§ **MATERIAL TO PROCESS**
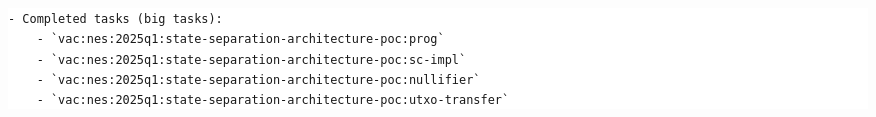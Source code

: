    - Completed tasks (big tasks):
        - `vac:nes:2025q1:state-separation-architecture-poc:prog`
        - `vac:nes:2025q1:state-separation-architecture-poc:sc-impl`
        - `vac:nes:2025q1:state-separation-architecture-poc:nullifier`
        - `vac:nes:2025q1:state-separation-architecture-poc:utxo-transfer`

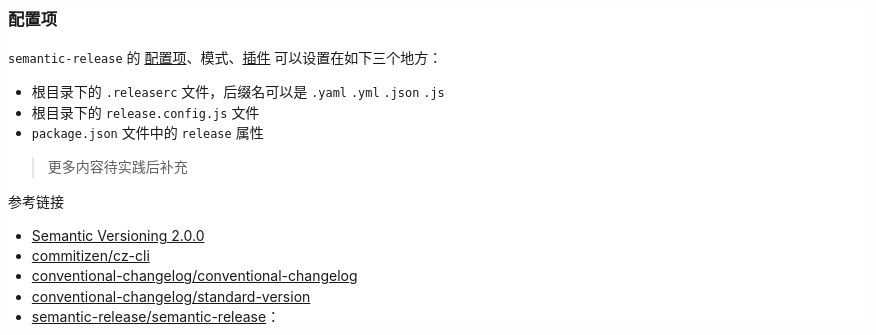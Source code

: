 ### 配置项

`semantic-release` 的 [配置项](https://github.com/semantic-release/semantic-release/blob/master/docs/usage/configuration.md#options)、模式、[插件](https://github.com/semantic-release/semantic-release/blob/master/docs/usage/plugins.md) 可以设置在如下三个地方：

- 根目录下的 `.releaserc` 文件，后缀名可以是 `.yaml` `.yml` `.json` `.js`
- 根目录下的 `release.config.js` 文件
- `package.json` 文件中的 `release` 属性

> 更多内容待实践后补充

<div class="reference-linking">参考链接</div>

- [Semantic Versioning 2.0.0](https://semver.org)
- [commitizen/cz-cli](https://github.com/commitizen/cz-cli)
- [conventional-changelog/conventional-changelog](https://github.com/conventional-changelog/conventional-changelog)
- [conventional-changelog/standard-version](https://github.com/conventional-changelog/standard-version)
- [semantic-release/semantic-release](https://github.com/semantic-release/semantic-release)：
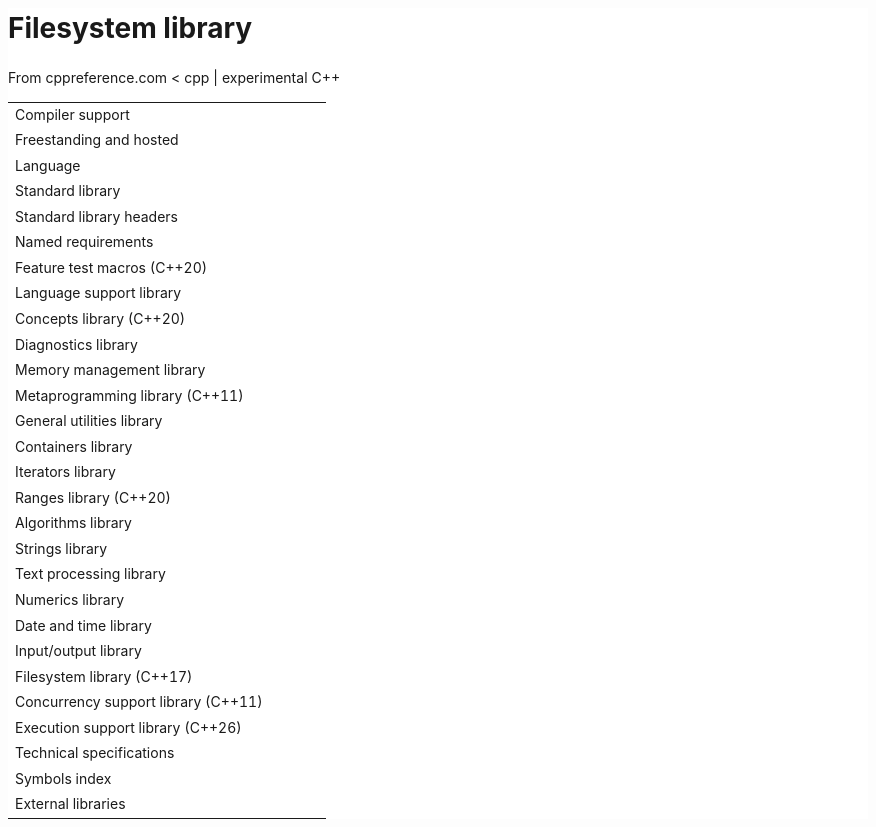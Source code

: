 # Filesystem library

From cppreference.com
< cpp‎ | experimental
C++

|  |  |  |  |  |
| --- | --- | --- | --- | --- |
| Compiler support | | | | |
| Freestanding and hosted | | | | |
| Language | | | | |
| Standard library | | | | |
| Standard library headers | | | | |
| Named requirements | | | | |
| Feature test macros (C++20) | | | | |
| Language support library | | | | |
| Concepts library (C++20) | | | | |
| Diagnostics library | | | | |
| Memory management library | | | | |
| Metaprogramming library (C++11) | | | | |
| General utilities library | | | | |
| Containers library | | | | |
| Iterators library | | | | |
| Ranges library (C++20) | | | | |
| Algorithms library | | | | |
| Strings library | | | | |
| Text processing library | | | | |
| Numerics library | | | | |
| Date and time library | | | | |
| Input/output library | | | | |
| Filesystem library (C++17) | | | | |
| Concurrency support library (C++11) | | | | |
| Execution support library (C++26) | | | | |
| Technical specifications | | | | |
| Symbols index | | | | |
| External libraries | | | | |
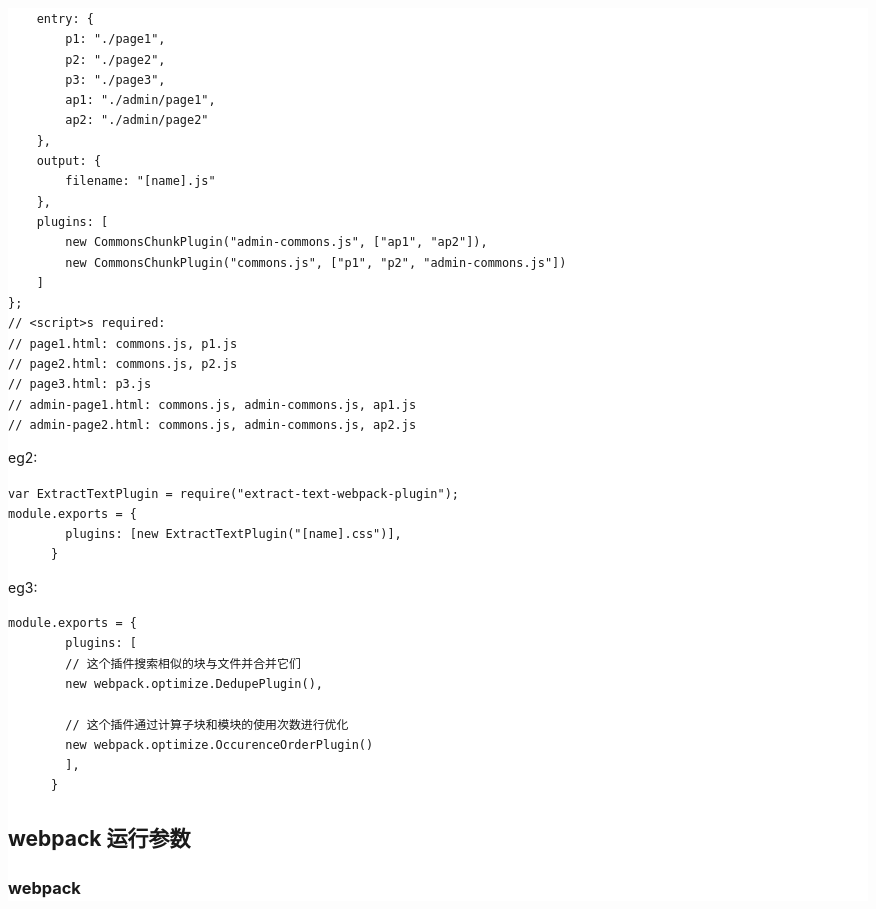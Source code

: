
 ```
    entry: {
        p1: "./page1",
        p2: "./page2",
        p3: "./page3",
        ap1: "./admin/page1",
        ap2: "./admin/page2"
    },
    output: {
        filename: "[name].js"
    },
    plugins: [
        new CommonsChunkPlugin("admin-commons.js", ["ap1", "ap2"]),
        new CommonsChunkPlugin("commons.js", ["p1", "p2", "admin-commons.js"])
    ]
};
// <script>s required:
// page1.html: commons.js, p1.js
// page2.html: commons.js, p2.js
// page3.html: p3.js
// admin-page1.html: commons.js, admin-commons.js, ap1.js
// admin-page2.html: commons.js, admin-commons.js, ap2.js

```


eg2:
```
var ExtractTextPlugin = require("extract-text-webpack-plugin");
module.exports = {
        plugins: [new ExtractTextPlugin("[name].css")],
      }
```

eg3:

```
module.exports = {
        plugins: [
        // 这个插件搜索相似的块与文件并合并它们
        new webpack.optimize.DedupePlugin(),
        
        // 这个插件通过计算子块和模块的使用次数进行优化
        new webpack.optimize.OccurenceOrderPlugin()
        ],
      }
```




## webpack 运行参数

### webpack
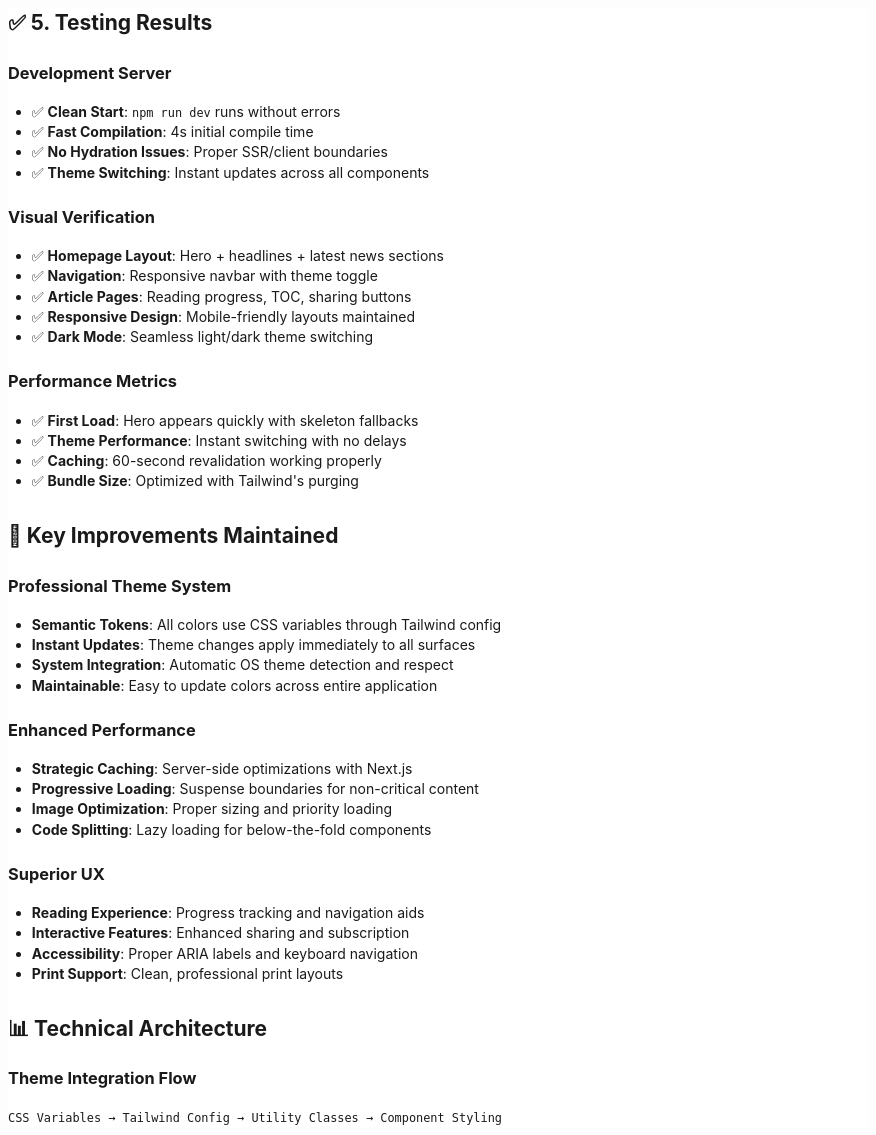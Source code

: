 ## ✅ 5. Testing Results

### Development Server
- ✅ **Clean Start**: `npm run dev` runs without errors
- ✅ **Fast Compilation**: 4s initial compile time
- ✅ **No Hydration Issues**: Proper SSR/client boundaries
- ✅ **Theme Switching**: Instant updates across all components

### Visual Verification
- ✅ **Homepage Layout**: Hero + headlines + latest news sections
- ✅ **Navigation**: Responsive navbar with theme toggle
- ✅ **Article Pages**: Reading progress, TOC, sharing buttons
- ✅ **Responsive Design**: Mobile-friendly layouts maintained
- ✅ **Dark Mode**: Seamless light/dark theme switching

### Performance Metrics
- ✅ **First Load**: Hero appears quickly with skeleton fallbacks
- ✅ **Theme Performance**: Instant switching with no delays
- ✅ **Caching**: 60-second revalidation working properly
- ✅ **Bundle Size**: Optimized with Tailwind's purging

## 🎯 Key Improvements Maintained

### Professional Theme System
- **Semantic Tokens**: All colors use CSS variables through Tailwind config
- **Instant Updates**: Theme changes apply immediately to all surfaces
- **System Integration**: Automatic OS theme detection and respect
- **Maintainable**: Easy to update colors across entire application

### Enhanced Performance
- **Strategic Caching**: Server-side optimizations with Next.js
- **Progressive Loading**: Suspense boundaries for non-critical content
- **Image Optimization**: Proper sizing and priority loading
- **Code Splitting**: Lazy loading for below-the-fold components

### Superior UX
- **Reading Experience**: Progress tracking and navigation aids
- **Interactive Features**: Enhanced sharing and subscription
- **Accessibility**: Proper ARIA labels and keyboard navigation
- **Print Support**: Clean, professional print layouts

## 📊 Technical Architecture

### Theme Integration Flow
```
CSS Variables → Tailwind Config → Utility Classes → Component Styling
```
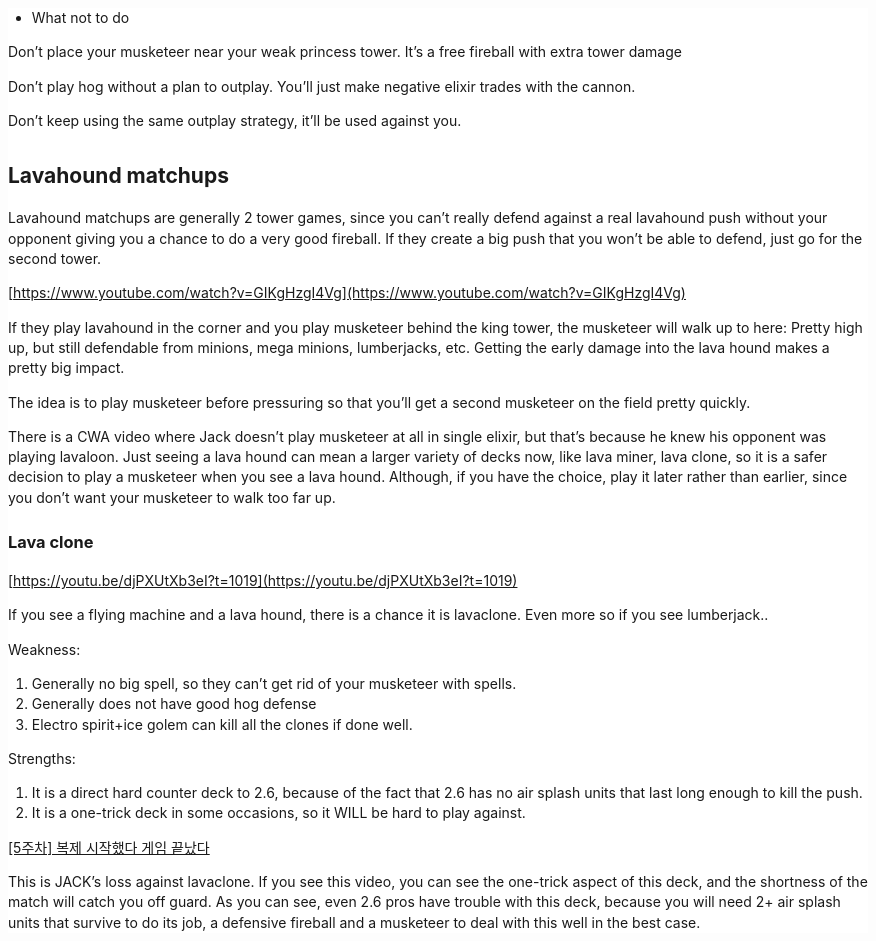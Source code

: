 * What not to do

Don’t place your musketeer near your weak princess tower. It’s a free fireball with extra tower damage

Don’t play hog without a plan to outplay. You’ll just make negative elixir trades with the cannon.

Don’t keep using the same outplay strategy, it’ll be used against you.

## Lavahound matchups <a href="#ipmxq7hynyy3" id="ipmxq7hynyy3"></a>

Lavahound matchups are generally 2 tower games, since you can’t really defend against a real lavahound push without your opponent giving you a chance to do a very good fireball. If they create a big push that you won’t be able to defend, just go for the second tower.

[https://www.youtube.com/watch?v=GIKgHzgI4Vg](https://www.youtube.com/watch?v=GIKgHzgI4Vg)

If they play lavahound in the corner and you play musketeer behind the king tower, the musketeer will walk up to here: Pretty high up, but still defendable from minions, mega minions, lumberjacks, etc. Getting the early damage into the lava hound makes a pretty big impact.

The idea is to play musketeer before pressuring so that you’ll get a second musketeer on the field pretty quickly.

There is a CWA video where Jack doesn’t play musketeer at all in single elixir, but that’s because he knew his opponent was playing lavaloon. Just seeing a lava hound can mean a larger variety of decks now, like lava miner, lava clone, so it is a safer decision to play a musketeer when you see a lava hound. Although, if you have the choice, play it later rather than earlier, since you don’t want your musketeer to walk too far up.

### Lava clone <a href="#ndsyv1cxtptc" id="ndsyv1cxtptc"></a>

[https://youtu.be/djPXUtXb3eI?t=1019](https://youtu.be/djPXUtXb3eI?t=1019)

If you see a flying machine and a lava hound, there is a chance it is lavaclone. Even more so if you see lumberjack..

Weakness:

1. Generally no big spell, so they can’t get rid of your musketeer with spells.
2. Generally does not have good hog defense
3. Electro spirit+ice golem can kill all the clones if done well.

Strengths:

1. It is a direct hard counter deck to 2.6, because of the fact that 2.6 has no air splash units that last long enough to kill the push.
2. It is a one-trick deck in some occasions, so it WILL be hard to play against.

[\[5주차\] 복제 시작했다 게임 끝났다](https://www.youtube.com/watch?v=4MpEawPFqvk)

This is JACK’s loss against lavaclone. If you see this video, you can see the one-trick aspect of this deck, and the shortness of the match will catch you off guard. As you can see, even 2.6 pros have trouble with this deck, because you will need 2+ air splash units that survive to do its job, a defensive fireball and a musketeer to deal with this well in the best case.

§ **EXERCISE REQUIREMENTS**
Once the pictures are removed, copy the material above exactly.

§ **SOLUTION FOR THIS TASK**
Source code

:    - Completed tasks (big tasks):
        - `vac:nes:2025q1:state-separation-architecture-poc:prog`
        - `vac:nes:2025q1:state-separation-architecture-poc:sc-impl`
        - `vac:nes:2025q1:state-separation-architecture-poc:nullifier`
        - `vac:nes:2025q1:state-separation-architecture-poc:utxo-transfer`

Source code

: ### 配置项

`semantic-release` 的 [配置项](https://github.com/semantic-release/semantic-release/blob/master/docs/usage/configuration.md#options)、模式、[插件](https://github.com/semantic-release/semantic-release/blob/master/docs/usage/plugins.md) 可以设置在如下三个地方：

- 根目录下的 `.releaserc` 文件，后缀名可以是 `.yaml` `.yml` `.json` `.js`
- 根目录下的 `release.config.js` 文件
- `package.json` 文件中的 `release` 属性

> 更多内容待实践后补充

<div class="reference-linking">参考链接</div>

- [Semantic Versioning 2.0.0](https://semver.org)
- [commitizen/cz-cli](https://github.com/commitizen/cz-cli)
- [conventional-changelog/conventional-changelog](https://github.com/conventional-changelog/conventional-changelog)
- [conventional-changelog/standard-version](https://github.com/conventional-changelog/standard-version)
- [semantic-release/semantic-release](https://github.com/semantic-release/semantic-release)：
Source code

: # Filesystem library

From cppreference.com
< cpp‎ | experimental
C++

|  |  |  |  |  |
| --- | --- | --- | --- | --- |
| Compiler support | | | | |
| Freestanding and hosted | | | | |
| Language | | | | |
| Standard library | | | | |
| Standard library headers | | | | |
| Named requirements | | | | |
| Feature test macros (C++20) | | | | |
| Language support library | | | | |
| Concepts library (C++20) | | | | |
| Diagnostics library | | | | |
| Memory management library | | | | |
| Metaprogramming library (C++11) | | | | |
| General utilities library | | | | |
| Containers library | | | | |
| Iterators library | | | | |
| Ranges library (C++20) | | | | |
| Algorithms library | | | | |
| Strings library | | | | |
| Text processing library | | | | |
| Numerics library | | | | |
| Date and time library | | | | |
| Input/output library | | | | |
| Filesystem library (C++17) | | | | |
| Concurrency support library (C++11) | | | | |
| Execution support library (C++26) | | | | |
| Technical specifications | | | | |
| Symbols index | | | | |
| External libraries | | | | |
Source code

:
 ```
    entry: {
        p1: "./page1",
        p2: "./page2",
        p3: "./page3",
        ap1: "./admin/page1",
        ap2: "./admin/page2"
    },
    output: {
        filename: "[name].js"
    },
    plugins: [
        new CommonsChunkPlugin("admin-commons.js", ["ap1", "ap2"]),
        new CommonsChunkPlugin("commons.js", ["p1", "p2", "admin-commons.js"])
    ]
};
// <script>s required:
// page1.html: commons.js, p1.js
// page2.html: commons.js, p2.js
// page3.html: p3.js
// admin-page1.html: commons.js, admin-commons.js, ap1.js
// admin-page2.html: commons.js, admin-commons.js, ap2.js

```


eg2:
```
var ExtractTextPlugin = require("extract-text-webpack-plugin");
module.exports = {
        plugins: [new ExtractTextPlugin("[name].css")],
      }
```

eg3:

```
module.exports = {
        plugins: [
        // 这个插件搜索相似的块与文件并合并它们
        new webpack.optimize.DedupePlugin(),
        
        // 这个插件通过计算子块和模块的使用次数进行优化
        new webpack.optimize.OccurenceOrderPlugin()
        ],
      }
```




## webpack 运行参数

### webpack
Source code

: ## ✅ 5. Testing Results

### Development Server
- ✅ **Clean Start**: `npm run dev` runs without errors
- ✅ **Fast Compilation**: 4s initial compile time
- ✅ **No Hydration Issues**: Proper SSR/client boundaries
- ✅ **Theme Switching**: Instant updates across all components

### Visual Verification
- ✅ **Homepage Layout**: Hero + headlines + latest news sections
- ✅ **Navigation**: Responsive navbar with theme toggle
- ✅ **Article Pages**: Reading progress, TOC, sharing buttons
- ✅ **Responsive Design**: Mobile-friendly layouts maintained
- ✅ **Dark Mode**: Seamless light/dark theme switching

### Performance Metrics
- ✅ **First Load**: Hero appears quickly with skeleton fallbacks
- ✅ **Theme Performance**: Instant switching with no delays
- ✅ **Caching**: 60-second revalidation working properly
- ✅ **Bundle Size**: Optimized with Tailwind's purging

## 🎯 Key Improvements Maintained

### Professional Theme System
- **Semantic Tokens**: All colors use CSS variables through Tailwind config
- **Instant Updates**: Theme changes apply immediately to all surfaces
- **System Integration**: Automatic OS theme detection and respect
- **Maintainable**: Easy to update colors across entire application

### Enhanced Performance
- **Strategic Caching**: Server-side optimizations with Next.js
- **Progressive Loading**: Suspense boundaries for non-critical content
- **Image Optimization**: Proper sizing and priority loading
- **Code Splitting**: Lazy loading for below-the-fold components

### Superior UX
- **Reading Experience**: Progress tracking and navigation aids
- **Interactive Features**: Enhanced sharing and subscription
- **Accessibility**: Proper ARIA labels and keyboard navigation
- **Print Support**: Clean, professional print layouts

## 📊 Technical Architecture

### Theme Integration Flow
```
CSS Variables → Tailwind Config → Utility Classes → Component Styling
```
Source code

: * What not to do

Don’t place your musketeer near your weak princess tower. It’s a free fireball with extra tower damage

Don’t play hog without a plan to outplay. You’ll just make negative elixir trades with the cannon.

Don’t keep using the same outplay strategy, it’ll be used against you.

## Lavahound matchups <a href="#ipmxq7hynyy3" id="ipmxq7hynyy3"></a>

Lavahound matchups are generally 2 tower games, since you can’t really defend against a real lavahound push without your opponent giving you a chance to do a very good fireball. If they create a big push that you won’t be able to defend, just go for the second tower.

[https://www.youtube.com/watch?v=GIKgHzgI4Vg](https://www.youtube.com/watch?v=GIKgHzgI4Vg)

If they play lavahound in the corner and you play musketeer behind the king tower, the musketeer will walk up to here: Pretty high up, but still defendable from minions, mega minions, lumberjacks, etc. Getting the early damage into the lava hound makes a pretty big impact.

The idea is to play musketeer before pressuring so that you’ll get a second musketeer on the field pretty quickly.

There is a CWA video where Jack doesn’t play musketeer at all in single elixir, but that’s because he knew his opponent was playing lavaloon. Just seeing a lava hound can mean a larger variety of decks now, like lava miner, lava clone, so it is a safer decision to play a musketeer when you see a lava hound. Although, if you have the choice, play it later rather than earlier, since you don’t want your musketeer to walk too far up.

### Lava clone <a href="#ndsyv1cxtptc" id="ndsyv1cxtptc"></a>

[https://youtu.be/djPXUtXb3eI?t=1019](https://youtu.be/djPXUtXb3eI?t=1019)

If you see a flying machine and a lava hound, there is a chance it is lavaclone. Even more so if you see lumberjack..

Weakness:

1. Generally no big spell, so they can’t get rid of your musketeer with spells.
2. Generally does not have good hog defense
3. Electro spirit+ice golem can kill all the clones if done well.

Strengths:

1. It is a direct hard counter deck to 2.6, because of the fact that 2.6 has no air splash units that last long enough to kill the push.
2. It is a one-trick deck in some occasions, so it WILL be hard to play against.

[\[5주차\] 복제 시작했다 게임 끝났다](https://www.youtube.com/watch?v=4MpEawPFqvk)

This is JACK’s loss against lavaclone. If you see this video, you can see the one-trick aspect of this deck, and the shortness of the match will catch you off guard. As you can see, even 2.6 pros have trouble with this deck, because you will need 2+ air splash units that survive to do its job, a defensive fireball and a musketeer to deal with this well in the best case.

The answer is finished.